ADLとIADLの比較については以前も紹介しましたので、詳しくは「IADLとADL 介護でよく聞くこの用語の違いって?」の記事を参照してください。
さて、高齢者のADLの評価にあたっては、評価対象となる利用者の家族と利用者を見守る医療従事者とで、指標に差があることが指摘されていました。どんな差かというと、家族が利用者を「何ができなくなったか」という視点からADL評価するのに対し、医療従事者は利用者を「何ができるか」「何ができるようになったか」の視点からADL評価する、立場上の違いによる差です。
在宅における介護環境の中で基準とすべきは、前者の家族的視点からのADL評価であり、それはまた医療側がADL向上のためのリハビリ訓練を実施する際に注意すべき部分でもあるといえます。
どんな差がある?「できるADL」「しているADL」「するADL」
ADL訓練を行うにあたって知っておくと役立つのは、「できるADL」「しているADL」「するADL」という3種類のADLの違いの見極めです。
「できるADL」はリハビリ訓練で評価するときの指標、「しているADL」は普段の生活でしている行動の指標であり、この2つを向上させることで将来到達する、いわば目標地点に位置付けられた指標が「するADL」です。
そのADL訓練の具体的な内容として、訓練室で動作をスムーズに行うことを目標に生活動作訓練を支援する「作業療法」があります。食事動作訓練、整容動作訓練、更衣動作訓練など基本ADLにまつわる全ての訓練が行われ、いずれも最終目標として自宅生活でも困難無く動作を継続できること、すなわち自立を目指します。
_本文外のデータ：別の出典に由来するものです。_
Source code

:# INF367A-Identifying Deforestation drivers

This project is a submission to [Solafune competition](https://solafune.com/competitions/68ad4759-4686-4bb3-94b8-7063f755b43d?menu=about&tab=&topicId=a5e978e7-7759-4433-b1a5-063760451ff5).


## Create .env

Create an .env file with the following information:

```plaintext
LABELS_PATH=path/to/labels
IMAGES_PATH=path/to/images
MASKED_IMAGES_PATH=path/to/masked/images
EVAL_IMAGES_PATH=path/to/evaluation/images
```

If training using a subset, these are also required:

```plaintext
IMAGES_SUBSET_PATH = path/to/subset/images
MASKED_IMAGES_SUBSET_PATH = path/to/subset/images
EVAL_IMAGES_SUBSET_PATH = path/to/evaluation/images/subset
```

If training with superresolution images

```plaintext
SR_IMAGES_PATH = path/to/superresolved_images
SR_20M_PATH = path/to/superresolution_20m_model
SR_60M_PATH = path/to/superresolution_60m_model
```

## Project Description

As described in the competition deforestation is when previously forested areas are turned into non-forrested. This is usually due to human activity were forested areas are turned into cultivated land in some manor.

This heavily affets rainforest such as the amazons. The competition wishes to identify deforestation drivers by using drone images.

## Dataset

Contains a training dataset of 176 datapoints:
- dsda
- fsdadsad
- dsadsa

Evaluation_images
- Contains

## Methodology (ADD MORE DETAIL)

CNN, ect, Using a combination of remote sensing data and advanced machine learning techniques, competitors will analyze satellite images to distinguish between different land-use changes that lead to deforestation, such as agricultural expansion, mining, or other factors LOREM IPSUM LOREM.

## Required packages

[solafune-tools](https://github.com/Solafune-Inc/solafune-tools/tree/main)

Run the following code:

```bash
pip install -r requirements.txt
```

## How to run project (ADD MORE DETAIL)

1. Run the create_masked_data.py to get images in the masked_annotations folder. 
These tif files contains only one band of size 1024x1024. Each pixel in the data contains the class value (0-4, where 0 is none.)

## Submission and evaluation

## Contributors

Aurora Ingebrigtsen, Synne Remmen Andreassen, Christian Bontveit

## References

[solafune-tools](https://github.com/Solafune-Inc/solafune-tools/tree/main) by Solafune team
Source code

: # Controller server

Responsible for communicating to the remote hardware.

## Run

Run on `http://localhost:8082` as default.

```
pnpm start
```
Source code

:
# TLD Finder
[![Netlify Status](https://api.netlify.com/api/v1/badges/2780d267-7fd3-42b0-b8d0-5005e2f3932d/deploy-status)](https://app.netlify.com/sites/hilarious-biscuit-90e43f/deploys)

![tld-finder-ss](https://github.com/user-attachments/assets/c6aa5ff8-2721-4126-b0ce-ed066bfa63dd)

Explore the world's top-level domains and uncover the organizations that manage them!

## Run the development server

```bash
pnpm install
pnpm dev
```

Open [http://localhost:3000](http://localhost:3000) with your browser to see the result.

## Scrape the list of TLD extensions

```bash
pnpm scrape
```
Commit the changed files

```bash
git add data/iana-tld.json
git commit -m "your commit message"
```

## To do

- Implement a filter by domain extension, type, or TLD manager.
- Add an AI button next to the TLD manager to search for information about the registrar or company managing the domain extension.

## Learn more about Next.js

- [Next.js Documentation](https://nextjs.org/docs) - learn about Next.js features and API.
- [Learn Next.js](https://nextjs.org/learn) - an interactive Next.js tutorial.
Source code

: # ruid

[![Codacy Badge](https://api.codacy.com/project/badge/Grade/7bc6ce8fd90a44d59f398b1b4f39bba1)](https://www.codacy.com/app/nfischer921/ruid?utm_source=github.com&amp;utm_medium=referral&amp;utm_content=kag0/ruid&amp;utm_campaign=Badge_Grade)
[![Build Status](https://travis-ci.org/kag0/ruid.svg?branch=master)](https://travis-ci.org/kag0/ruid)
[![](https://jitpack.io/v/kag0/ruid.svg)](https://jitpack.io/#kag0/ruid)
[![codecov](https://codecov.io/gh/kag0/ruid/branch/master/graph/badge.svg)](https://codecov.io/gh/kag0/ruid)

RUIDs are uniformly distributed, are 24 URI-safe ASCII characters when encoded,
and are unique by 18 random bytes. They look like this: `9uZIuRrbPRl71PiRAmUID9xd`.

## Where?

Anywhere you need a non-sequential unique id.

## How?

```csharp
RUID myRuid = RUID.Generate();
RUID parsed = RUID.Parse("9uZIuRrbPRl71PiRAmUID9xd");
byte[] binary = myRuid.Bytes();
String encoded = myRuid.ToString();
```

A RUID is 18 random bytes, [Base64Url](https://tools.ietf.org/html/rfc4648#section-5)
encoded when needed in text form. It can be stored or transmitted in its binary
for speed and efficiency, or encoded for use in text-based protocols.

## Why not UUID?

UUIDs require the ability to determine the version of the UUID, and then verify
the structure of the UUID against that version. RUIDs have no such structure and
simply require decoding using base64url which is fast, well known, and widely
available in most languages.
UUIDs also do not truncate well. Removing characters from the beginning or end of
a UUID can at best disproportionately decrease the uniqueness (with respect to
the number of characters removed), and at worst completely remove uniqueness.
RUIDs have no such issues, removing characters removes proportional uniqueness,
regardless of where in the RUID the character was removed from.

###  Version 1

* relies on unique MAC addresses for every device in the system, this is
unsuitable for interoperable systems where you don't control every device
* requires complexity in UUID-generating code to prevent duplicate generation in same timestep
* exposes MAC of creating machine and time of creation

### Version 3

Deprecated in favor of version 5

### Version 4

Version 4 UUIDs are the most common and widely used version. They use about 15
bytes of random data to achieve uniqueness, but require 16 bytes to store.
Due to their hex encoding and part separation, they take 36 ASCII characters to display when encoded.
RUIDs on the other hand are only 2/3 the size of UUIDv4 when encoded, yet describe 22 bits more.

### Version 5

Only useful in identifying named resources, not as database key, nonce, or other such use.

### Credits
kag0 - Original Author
また近年の医療施設やリハビリ施設においては、ADL訓練の質の向上を目的とした「介入一覧表」と「ADLフォロー表」を作成、さらに「ADL検討会」を実施することでチェック内容を話し合います。これらの試みを実施した結果、利用者の在院日数は短縮され、在宅復帰率の面でも効果が見られたことが判明しています。
さらば!ADLが低下した生活
人はADLが低下した状態が続くと、どうしても精神的に塞ぎこみがちになります。
専門家の指導によるADL訓練を続ければ、そうした精神状態は間違いなく回避できるはず。生活の質を向上させられるよう、しっかりとした日常生活を励行し、コミュニケーションを多くとるなどして積極的に対策を講じましょう。
そして身近にADLが低下しているのでは?という人がいたら、なるべく早期に予防対策を行うように勧めてください。